18/04/2016
NEWS STORY
Pirelli has said it will quit F1 unless tyre testing plans for 2017 are agreed today.
While the Italian tyre manufacturer announced last year that it had agreed a new contract from 2017 – 2019, this has yet to be ratified by the FIA.
With a raft of new rules coming next season, which will see faster cornering speeds, heavier loads and wider tyres, Pirelli has for some time been warning that this will require significant changes which will, in turn, need serious testing.
However, with the FIA seemingly stalling on ratifying the contract and agreeing to an acceptable test schedule, Pirelli admits it has had enough.

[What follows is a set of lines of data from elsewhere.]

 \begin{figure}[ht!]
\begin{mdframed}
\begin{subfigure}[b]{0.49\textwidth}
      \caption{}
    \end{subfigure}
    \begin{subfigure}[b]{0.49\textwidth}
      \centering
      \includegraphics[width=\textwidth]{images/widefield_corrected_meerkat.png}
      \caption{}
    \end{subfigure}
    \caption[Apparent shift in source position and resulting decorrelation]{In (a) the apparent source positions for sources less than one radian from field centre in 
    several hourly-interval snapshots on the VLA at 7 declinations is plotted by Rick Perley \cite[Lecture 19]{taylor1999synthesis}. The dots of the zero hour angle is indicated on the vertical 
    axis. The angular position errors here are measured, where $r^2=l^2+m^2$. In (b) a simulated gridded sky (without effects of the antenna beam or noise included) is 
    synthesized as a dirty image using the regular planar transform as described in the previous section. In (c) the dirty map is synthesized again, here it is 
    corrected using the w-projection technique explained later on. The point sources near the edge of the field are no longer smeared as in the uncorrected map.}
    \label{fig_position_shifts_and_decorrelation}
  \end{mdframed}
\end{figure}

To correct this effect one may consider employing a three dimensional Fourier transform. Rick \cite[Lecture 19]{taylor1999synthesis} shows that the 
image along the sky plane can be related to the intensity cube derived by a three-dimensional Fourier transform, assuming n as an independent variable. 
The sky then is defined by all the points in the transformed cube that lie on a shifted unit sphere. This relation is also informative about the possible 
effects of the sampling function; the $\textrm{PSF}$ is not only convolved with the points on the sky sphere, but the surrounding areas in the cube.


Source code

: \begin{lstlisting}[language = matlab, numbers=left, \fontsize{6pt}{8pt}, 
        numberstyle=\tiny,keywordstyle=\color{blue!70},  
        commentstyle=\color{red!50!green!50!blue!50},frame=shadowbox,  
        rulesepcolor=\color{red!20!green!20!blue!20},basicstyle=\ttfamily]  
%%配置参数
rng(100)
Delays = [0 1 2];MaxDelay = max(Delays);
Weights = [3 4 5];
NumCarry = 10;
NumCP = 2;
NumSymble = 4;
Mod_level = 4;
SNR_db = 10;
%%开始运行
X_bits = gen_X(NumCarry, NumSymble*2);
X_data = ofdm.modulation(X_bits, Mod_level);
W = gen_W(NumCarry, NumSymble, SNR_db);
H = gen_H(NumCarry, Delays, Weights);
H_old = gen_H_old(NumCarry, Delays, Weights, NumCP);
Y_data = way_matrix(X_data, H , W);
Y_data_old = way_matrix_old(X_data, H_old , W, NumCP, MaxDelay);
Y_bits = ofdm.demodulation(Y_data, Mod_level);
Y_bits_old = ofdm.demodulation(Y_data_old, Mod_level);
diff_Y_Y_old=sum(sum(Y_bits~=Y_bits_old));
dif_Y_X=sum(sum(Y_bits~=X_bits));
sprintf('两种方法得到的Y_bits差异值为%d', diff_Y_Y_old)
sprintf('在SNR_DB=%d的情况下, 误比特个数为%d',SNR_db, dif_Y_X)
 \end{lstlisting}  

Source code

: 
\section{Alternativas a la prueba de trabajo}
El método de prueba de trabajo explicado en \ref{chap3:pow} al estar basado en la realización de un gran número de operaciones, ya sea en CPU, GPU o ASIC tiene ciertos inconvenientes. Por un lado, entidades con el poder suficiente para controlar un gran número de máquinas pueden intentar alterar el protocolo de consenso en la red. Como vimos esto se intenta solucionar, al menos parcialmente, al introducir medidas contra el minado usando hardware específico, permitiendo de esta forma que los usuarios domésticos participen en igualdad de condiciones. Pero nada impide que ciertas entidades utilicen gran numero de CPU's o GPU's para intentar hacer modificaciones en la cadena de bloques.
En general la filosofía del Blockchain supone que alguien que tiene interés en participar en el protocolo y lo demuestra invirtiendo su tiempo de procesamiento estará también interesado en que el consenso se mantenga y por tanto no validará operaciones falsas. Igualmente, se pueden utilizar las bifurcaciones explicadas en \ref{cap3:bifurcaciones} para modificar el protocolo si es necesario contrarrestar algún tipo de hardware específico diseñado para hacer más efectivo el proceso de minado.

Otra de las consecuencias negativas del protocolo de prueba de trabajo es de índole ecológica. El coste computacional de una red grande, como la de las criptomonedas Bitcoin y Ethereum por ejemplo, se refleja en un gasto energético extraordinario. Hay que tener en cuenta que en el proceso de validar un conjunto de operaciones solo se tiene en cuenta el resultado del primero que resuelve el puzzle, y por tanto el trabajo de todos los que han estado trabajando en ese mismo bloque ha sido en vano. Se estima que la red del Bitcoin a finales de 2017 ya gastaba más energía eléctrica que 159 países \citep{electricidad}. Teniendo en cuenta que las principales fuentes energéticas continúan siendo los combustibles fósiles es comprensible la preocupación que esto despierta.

Following a letter to the FIA earlier this month warning that if the (2017) test programme was not agreed immediately it would withdraw its tender application, over the weekend it was agreed that as many as five teams will take part in a test programme that will cover 25 days of testing from July.
The agreement has now gone to the F1 Commission, which has been given today as the deadline.
"When I land, if I don't have an email confirming it's approved, or something else positive, then you will be calling me for a different story," Pirelli Motorsport boss Paul Hembery told Motosport.com.
"This is it," he warned. "We cannot do our job without this. We cannot deliver. We are being asked to make very significant changes, by changing the driveability of the tyres. Plus the thermal challenge that we have been given from the outset is now changing, so we now have to give tyres that will have less degradation and less wear. And they have to be tyres that the drivers will have a wider window of opportunity to push on. So it is a big change, and big performance improvements, so time is running out. We are in mid-April."
Asked what might be the scenario should the deadline not be met, Hembery replied: "As I said, you will be calling me for a different story. Someone else can have that challenge then. There are plenty of other things to do in life.
"There are big changes happening," he added. "We are being asked to make big changes, the drivers are asking for change and yet we are being left without the tools to do it. People can argue we don't need to test, but we do.
"The solution we have is a good one, but the time taken to get there has been too long."